T24- Avrupa Parlamentosu Dışişleri Komisyonu’nda Türkiye raporunun taslağı ele alındı. Raporda, Türkiye'de basın özgürlüğü alanında kötüleşme olduğu ve bu durumun otosansürü körüklediği vurgulanıyor.
Amerika'nın Sesi'nde yayımlanan habere göre, Avrupa Parlamentosu, Türkiye’nin bir yıllık Avrupa Birliği süreci performansını değerlendiren raporu ele almaya başladı. Raporda olumlu bazı gelişmelerin yanı sıra önemli eleştiri ve beklentilere de yer veriliyor.
Hollandalı parlamenter Ria Oomen-Ruijten tarafından hazırlanan Türkiye raporunun taslağı Avrupa Parlamentosu Dışişleri Komisyonu’nda ele alındı. Belge geçen yılki rapora kıyasla biraz daha köşeli olmakla birlikte verdiği ana mesajlar açısından bir önceki yılla ciddi bir paralellik içinde.

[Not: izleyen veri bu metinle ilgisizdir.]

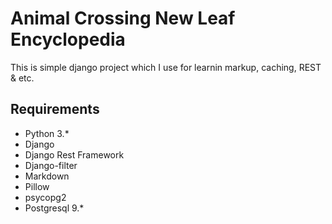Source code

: <h1>Animal Crossing New Leaf Encyclopedia</h1>
<p>This is simple django project which I use for learnin markup, caching, REST & etc.</p>

<h2>Requirements</h2>
<ul>
    <li>Python 3.*</li>
    <li>Django</li>
    <li>Django Rest Framework</li>
    <li>Django-filter</li>
    <li>Markdown</li>
    <li>Pillow</li>
    <li>psycopg2</li>
    <li>Postgresql 9.*</li>
</ul>
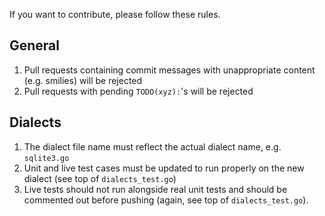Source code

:If you want to contribute, please follow these rules.

## General

1. Pull requests containing commit messages with unappropriate content (e.g. smilies) will be rejected
2. Pull requests with pending `TODO(xyz):`'s will be rejected

## Dialects

1. The dialect file name must reflect the actual dialect name, e.g. `sqlite3.go`
2. Unit and live test cases must be updated to run properly on the new dialect (see top of `dialects_test.go`)
3. Live tests should not run alongside real unit tests and should be commented out before pushing (again, see top of `dialects_test.go`).

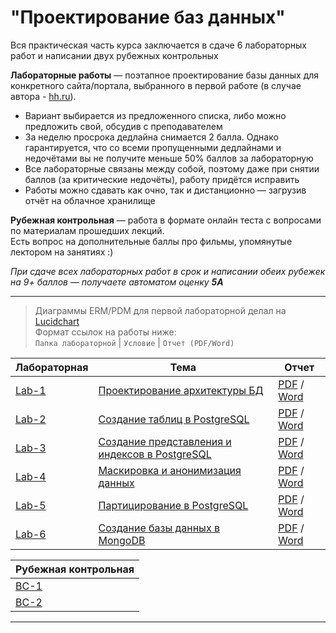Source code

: # "Проектирование баз данных"

Вся практическая часть курса заключается в сдаче 6 лабораторных работ и написании двух рубежных контрольных

**Лабораторные работы** — поэтапное проектирование базы данных для конкретного сайта/портала, выбранного в первой работе (в случае автора - [hh.ru](https://hh.ru/)).  
- Вариант выбирается из предложенного списка, либо можно предложить свой, обсудив с преподавателем  
- За неделю просрока дедлайна снимается 2 балла. Однако гарантируется, что со всеми пропущенными дедлайнами и недочётами вы не получите меньше 50% баллов за лабораторную  
- Все лабораторные связаны между собой, поэтому даже при снятии баллов (за критические недочёты), работу придётся исправить  
- Работы можно сдавать как очно, так и дистанционно — загрузив отчёт на облачное хранилище

**Рубежная контрольная** — работа в формате онлайн теста с вопросами по материалам прошедших лекций.  
Есть вопрос на дополнительные баллы про фильмы, упомянутые лектором на занятиях :)

*При сдаче всех лабораторных работ в срок и написании обеих рубежек на 9+ баллов — получаете автоматом оценку **5A***

---

> Диаграммы ERM/PDM для первой лабораторной делал на [Lucidchart](https://www.lucidchart.com/)  
> Формат ссылок на работы ниже:  
`Папка лабораторной` | `Условие` | `Отчет (PDF/Word)`

| Лабораторная   | Тема                                                              | Отчет                                                                                                       |
|----------------|-------------------------------------------------------------------|-------------------------------------------------------------------------------------------------------------|
| [Lab-1](Lab-1) | [Проектирование архитектуры БД](Lab-1/README.md)                  | [PDF](Lab-1/Report/Lab_1_DB-Architecture.pdf) / [Word](Lab-1/Report/Lab_1_DB-Architecture.docx)             |
| [Lab-2](Lab-2) | [Создание таблиц в PostgreSQL](Lab-2/README.md)                   | [PDF](Lab-2/Report/Lab_2_Tables.pdf) / [Word](Lab-2/Report/Lab_2_Tables.docx)                               |
| [Lab-3](Lab-3) | [Создание представления и индексов в PostgreSQL](Lab-3/README.md) | [PDF](Lab-3/Report/Lab_3_Views_Indexes.pdf) / [Word](Lab-3/Report/Lab_3_Views_Indexes.docx)                 |
| [Lab-4](Lab-4) | [Маскировка и анонимизация данных](Lab-4/README.md)               | [PDF](Lab-4/Report/Lab_4_Anonymization_Masking.pdf) / [Word](Lab-4/Report/Lab_4_Anonymization_Masking.docx) |
| [Lab-5](Lab-5) | [Партицирование в PostgreSQL](Lab-5/README.md)                    | [PDF](Lab-5/Report/Lab_5_Partitioning.pdf) / [Word](Lab-5/Report/Lab_5_Partitioning.docx)                   |
| [Lab-6](Lab-6) | [Создание базы данных в MongoDB](Lab-6/README.md)                 | [PDF](Lab-6/Report/Lab_6_MongoDB.pdf) / [Word](Lab-6/Report/Lab_6_MongoDB.docx)                             |

| Рубежная контрольная   | 
|------------------------|
| [BC-1](Tests/BC-1.jpg) | 
| [BC-2](Tests/BC-2.jpg) | 

---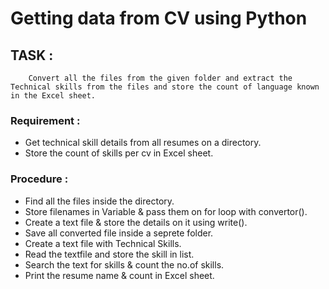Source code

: # Getting data from CV using Python

## TASK :
        Convert all the files from the given folder and extract the Technical skills from the files and store the count of language known in the Excel sheet.
        
### Requirement :
- Get technical skill details from all resumes on a directory.
- Store the count of skills per cv in Excel sheet.

### Procedure :
- Find all the files inside the directory.
- Store filenames in Variable & pass them on for loop with convertor().
- Create a text file & store the details on it using write().
- Save all converted file inside a seprete folder.
- Create a text file with Technical Skills.
- Read the textfile and store the skill in list.
- Search the text for skills & count the no.of skills.
- Print the resume name & count in Excel sheet.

Türkiye’deki siyasi kanatlar arasındaki çatışma havası AP raportörünün de altını önemle çizdiği konulardan birini oluşturuyor. Oomen-Ruijten, siyasi partiler arasındaki diyalog ve uzlaşı ruhu eksikliğinin siyasi reformlarla ilgili çalışmaları da yavaşlattığı görüşünde.
Taslak rapordaki önemli bir hata da gözlerden kaçmıyor. Türkiye yıllardır terörle mücadele konusunda AB’nin yetersiz işbirliğinden yakınırken belgede, “AP, Türkiye’yi terörle mücadelede AB’yle, özellikle de terörle mücadele koordinatörü ve Europol’le, aynı zamanda AB üyeleriyle işbirliğini yoğunlaştırmaya teşvik eder” ifadelerine yer verildi. Oturumda söz olan AB Komisyonu’nun Türkiye Masası Şefi Jean Christophe Filori, bu çağrının AB’ye yönelik olarak yapılması gerektiği uyarısında bulundu. Bu uyarı üzerine hata yapıldığını kabul eden Hollandalı parlamenter bunun düzeltileceğini söyledi.
Belgenin ve oturumdaki tespitlerin geneline bakıldığında en dikkat çekici ve negatif trendli konunun ise basın özgürlüğü olduğu görülüyor. Basın özgürlüğü alanında kötüleşme olduğu Oomen-Ruijten tarafından da dile getirilirken belgede mevcut durumun otosansürü de körüklediğine vurgu yapılıyor.
Ergenekon gibi davaların Türk demokratik kurumlarının gücünü, düzgün ve şeffaf işleyişini kanıtlamak durumunda olduğunun belirtildiği belgede, bu davalardaki aşırı uzun tutukluluk halleri endişe kaynağı olarak gösteriliyor. Açılımlar konusunda hükümetin girişimleri sembolik nitelikli ve iyiniyet adımı olarak değerlendirilirken özellikle demokratik açılıma yeni ivme kazandırılmasının istendiği belgede, seçim barajının yüzde 10’un altına çekilmesi ve hükümetin bu konuya öncelik vermesi yönündeki talep de önemli vurgular arasında yer alıyor.
Raporunda, yeni anayasa hazırlanmasının gerekli olduğunu vurgulayan Oomen-Ruijten, Kıbrıs konusunda asker çekme dışındaki Rum ve Yunan taleplerine kapalı olduğunu da dünkü oturumda net şekilde ortaya koydu. Hollandalı parlamenter, Rum ve Yunan parlamenterlerin ardı arkası kesilmeyen taleplerine, “Benim görevim Türkiye raporu hazırlamak Kıbrıs sorununu çözmek değil” diyerek tepki gösterdi.